[[ MATERIALS PROVIDED open ]]

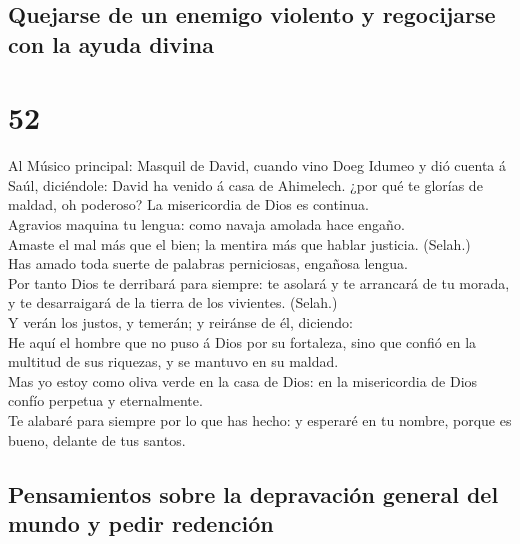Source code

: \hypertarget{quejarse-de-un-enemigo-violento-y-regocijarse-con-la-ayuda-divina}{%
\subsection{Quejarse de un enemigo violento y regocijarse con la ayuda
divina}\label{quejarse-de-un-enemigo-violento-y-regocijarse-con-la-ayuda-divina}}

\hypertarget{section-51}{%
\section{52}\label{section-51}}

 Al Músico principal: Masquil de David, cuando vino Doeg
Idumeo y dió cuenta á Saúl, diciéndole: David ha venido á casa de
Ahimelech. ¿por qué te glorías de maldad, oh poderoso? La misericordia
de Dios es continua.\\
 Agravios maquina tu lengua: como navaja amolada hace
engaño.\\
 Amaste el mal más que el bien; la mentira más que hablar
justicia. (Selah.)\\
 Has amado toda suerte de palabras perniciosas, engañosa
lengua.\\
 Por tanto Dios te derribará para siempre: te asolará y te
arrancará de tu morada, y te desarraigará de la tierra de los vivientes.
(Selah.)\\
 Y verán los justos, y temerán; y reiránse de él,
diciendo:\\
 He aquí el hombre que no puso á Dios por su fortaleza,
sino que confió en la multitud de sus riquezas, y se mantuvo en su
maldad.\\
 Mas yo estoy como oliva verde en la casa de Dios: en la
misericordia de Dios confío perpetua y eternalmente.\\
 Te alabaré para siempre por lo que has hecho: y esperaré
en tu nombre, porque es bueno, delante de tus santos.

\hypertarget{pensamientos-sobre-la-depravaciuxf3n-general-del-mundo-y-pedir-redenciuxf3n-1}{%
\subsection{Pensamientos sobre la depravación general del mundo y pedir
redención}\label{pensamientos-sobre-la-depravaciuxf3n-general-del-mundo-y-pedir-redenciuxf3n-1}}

[[ MATERIALS PROVIDED closed ]]
[[ MATERIALS PROVIDED open ]]

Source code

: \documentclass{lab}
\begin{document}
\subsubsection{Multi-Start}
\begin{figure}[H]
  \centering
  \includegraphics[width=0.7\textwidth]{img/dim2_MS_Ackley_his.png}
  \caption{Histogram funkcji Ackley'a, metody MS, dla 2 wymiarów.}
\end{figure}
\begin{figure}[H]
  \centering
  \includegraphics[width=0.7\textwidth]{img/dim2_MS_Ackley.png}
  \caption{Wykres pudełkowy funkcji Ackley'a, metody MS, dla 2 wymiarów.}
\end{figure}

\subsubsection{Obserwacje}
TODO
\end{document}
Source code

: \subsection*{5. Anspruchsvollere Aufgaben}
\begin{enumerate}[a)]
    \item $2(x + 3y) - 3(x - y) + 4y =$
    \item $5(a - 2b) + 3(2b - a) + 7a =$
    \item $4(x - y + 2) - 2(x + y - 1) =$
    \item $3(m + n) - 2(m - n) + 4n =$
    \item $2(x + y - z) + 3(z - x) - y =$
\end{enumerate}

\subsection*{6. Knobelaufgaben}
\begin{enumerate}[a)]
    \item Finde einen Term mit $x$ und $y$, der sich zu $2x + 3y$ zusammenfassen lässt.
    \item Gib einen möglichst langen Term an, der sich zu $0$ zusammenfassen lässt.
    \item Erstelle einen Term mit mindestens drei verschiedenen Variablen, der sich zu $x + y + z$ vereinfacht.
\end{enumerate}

[[ MATERIALS PROVIDED closed ]]

- _WHAT YOU NEED TO DO_:
Show every line in the records above that contains the word "siempre".

- _RESPONSE TO THIS TASK_:
 Por tanto Dios te derribará para siempre: te asolará y te
 Te alabaré para siempre por lo que has hecho: y esperaré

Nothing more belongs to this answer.